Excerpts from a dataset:
◇ ◇ ◇ ◇ ◇
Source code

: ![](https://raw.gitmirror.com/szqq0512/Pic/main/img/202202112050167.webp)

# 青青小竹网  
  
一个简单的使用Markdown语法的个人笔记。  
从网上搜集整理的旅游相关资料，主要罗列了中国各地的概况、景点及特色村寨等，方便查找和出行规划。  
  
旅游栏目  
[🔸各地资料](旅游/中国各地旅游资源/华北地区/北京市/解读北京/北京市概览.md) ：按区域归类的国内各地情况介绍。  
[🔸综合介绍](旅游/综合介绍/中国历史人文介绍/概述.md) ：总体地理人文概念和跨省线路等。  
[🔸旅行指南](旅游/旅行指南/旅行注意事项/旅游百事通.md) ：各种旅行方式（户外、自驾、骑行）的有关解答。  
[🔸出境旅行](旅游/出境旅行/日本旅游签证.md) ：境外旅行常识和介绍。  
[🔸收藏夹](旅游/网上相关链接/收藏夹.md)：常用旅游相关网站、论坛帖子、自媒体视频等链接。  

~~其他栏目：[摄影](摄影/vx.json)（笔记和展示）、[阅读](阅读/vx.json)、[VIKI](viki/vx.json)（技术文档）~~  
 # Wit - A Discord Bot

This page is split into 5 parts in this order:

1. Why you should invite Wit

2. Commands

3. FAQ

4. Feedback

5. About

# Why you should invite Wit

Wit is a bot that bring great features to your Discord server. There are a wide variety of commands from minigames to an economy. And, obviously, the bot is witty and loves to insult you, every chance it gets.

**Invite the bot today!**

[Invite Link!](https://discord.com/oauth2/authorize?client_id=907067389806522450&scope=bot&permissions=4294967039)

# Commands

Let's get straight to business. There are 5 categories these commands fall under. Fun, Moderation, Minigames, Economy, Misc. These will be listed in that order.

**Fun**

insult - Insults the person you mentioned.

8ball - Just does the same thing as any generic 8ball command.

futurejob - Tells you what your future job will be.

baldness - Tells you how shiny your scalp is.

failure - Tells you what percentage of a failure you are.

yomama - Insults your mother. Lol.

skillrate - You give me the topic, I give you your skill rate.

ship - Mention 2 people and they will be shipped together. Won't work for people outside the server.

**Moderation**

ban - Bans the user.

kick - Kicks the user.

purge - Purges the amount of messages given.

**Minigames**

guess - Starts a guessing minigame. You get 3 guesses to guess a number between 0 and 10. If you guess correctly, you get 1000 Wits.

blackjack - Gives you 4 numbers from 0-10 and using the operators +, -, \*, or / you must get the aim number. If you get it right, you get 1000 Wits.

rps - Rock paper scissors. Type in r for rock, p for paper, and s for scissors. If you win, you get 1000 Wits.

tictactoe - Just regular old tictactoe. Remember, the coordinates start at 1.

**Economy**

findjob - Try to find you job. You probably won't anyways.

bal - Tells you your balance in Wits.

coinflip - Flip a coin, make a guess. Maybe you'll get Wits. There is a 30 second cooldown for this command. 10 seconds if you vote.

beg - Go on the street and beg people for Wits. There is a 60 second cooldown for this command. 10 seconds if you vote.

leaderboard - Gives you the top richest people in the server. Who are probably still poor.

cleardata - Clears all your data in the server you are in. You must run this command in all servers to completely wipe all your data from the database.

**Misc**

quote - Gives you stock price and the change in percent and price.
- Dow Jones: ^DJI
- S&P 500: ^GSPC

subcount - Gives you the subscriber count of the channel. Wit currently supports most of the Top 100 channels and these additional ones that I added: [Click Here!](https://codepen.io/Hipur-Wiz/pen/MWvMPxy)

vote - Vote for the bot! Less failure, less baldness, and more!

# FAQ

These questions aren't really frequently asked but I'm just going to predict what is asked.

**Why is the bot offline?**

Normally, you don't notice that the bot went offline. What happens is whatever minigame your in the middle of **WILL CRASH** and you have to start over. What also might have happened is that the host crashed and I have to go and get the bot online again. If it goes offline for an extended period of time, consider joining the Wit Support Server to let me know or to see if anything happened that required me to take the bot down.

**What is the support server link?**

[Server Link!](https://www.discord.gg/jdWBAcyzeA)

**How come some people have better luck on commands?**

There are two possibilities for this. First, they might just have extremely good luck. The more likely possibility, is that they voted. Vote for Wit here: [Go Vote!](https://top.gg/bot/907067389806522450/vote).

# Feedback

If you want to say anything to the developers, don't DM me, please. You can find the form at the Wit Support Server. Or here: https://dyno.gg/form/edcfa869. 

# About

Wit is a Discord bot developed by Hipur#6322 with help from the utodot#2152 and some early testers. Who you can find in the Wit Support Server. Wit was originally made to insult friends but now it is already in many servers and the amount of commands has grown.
◇ ◇ ◇ ◇ ◇
WHAT THE TASK ASKS: Please copy only these lines, exactly: the first line of the records through the line containing "failure - Tells", ends included.

TASK ANSWER:
Source code

: ![](https://raw.gitmirror.com/szqq0512/Pic/main/img/202202112050167.webp)

# 青青小竹网  
  
一个简单的使用Markdown语法的个人笔记。  
从网上搜集整理的旅游相关资料，主要罗列了中国各地的概况、景点及特色村寨等，方便查找和出行规划。  
  
旅游栏目  
[🔸各地资料](旅游/中国各地旅游资源/华北地区/北京市/解读北京/北京市概览.md) ：按区域归类的国内各地情况介绍。  
[🔸综合介绍](旅游/综合介绍/中国历史人文介绍/概述.md) ：总体地理人文概念和跨省线路等。  
[🔸旅行指南](旅游/旅行指南/旅行注意事项/旅游百事通.md) ：各种旅行方式（户外、自驾、骑行）的有关解答。  
[🔸出境旅行](旅游/出境旅行/日本旅游签证.md) ：境外旅行常识和介绍。  
[🔸收藏夹](旅游/网上相关链接/收藏夹.md)：常用旅游相关网站、论坛帖子、自媒体视频等链接。  

~~其他栏目：[摄影](摄影/vx.json)（笔记和展示）、[阅读](阅读/vx.json)、[VIKI](viki/vx.json)（技术文档）~~  
 # Wit - A Discord Bot

This page is split into 5 parts in this order:

1. Why you should invite Wit

2. Commands

3. FAQ

4. Feedback

5. About

# Why you should invite Wit

Wit is a bot that bring great features to your Discord server. There are a wide variety of commands from minigames to an economy. And, obviously, the bot is witty and loves to insult you, every chance it gets.

**Invite the bot today!**

[Invite Link!](https://discord.com/oauth2/authorize?client_id=907067389806522450&scope=bot&permissions=4294967039)

# Commands

Let's get straight to business. There are 5 categories these commands fall under. Fun, Moderation, Minigames, Economy, Misc. These will be listed in that order.

**Fun**

insult - Insults the person you mentioned.

8ball - Just does the same thing as any generic 8ball command.

futurejob - Tells you what your future job will be.

baldness - Tells you how shiny your scalp is.

failure - Tells you what percentage of a failure you are.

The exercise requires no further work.